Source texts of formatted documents
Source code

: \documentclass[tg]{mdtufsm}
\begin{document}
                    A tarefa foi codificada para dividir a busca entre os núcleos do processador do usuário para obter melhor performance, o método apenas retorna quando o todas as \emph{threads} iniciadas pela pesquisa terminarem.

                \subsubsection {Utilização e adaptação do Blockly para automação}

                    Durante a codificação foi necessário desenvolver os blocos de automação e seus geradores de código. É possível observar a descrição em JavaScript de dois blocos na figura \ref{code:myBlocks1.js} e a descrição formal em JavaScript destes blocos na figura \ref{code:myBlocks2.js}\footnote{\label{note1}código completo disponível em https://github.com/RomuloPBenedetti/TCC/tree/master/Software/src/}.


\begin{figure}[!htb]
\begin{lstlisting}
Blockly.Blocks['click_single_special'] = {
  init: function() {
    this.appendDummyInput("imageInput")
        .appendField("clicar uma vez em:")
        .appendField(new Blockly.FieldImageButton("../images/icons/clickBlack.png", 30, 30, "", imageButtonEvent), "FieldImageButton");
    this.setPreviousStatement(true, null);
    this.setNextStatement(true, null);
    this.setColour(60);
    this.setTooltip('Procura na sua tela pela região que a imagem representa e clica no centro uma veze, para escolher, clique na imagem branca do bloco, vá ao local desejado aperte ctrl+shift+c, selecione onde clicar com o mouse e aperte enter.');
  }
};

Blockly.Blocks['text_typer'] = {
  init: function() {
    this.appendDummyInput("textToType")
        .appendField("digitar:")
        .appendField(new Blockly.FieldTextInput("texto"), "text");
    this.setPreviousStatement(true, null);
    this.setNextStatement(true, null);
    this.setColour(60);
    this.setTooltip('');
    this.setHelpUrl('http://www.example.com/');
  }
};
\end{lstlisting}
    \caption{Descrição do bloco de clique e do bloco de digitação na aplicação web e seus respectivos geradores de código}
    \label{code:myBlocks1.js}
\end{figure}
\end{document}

---

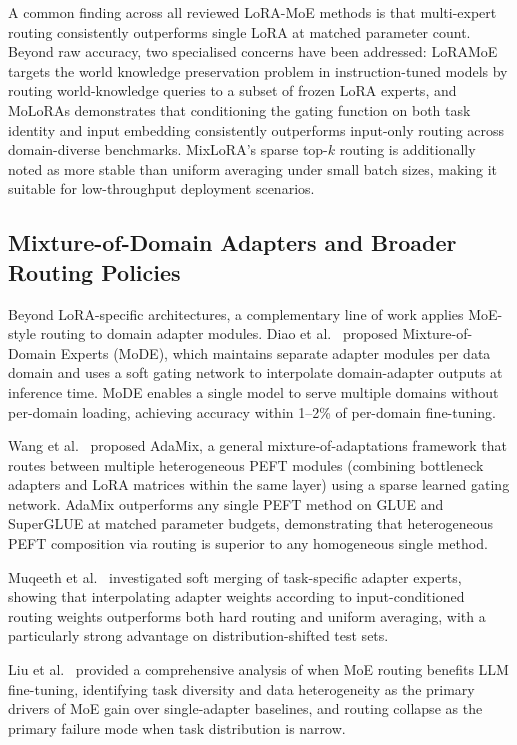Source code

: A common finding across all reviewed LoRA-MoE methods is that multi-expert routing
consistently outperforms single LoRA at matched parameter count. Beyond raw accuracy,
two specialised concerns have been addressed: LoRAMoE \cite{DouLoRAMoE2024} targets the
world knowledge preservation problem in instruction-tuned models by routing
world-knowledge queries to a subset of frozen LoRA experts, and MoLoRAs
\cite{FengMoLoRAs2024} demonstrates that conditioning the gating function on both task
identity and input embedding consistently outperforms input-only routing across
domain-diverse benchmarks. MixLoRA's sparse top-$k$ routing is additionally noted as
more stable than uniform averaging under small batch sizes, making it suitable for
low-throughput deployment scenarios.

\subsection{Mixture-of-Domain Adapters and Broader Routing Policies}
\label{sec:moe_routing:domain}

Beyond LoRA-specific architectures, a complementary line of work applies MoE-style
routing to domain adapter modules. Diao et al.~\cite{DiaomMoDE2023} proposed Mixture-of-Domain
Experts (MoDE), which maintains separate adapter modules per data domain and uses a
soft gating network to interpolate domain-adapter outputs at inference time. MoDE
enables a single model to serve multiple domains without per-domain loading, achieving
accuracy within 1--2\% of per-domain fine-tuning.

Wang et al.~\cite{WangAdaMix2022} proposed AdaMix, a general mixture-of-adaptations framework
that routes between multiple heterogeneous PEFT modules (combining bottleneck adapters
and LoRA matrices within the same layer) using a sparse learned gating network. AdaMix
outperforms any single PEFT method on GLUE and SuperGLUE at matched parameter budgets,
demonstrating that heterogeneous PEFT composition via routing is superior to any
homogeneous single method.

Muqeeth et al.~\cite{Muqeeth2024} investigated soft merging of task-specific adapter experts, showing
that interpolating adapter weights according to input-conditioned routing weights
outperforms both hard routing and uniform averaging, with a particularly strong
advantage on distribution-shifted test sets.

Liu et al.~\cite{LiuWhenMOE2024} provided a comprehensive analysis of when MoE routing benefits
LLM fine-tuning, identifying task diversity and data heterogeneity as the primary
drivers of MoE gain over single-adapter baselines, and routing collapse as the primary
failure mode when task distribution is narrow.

WHAT TO PRODUCE —
Write down exactly the span of lines above from the one containing "soft gating network" to the one containing "outperforms any single", both ends included.

RESPONSE —
soft gating network to interpolate domain-adapter outputs at inference time. MoDE
enables a single model to serve multiple domains without per-domain loading, achieving
accuracy within 1--2\% of per-domain fine-tuning.

Wang et al.~\cite{WangAdaMix2022} proposed AdaMix, a general mixture-of-adaptations framework
that routes between multiple heterogeneous PEFT modules (combining bottleneck adapters
and LoRA matrices within the same layer) using a sparse learned gating network. AdaMix
outperforms any single PEFT method on GLUE and SuperGLUE at matched parameter budgets,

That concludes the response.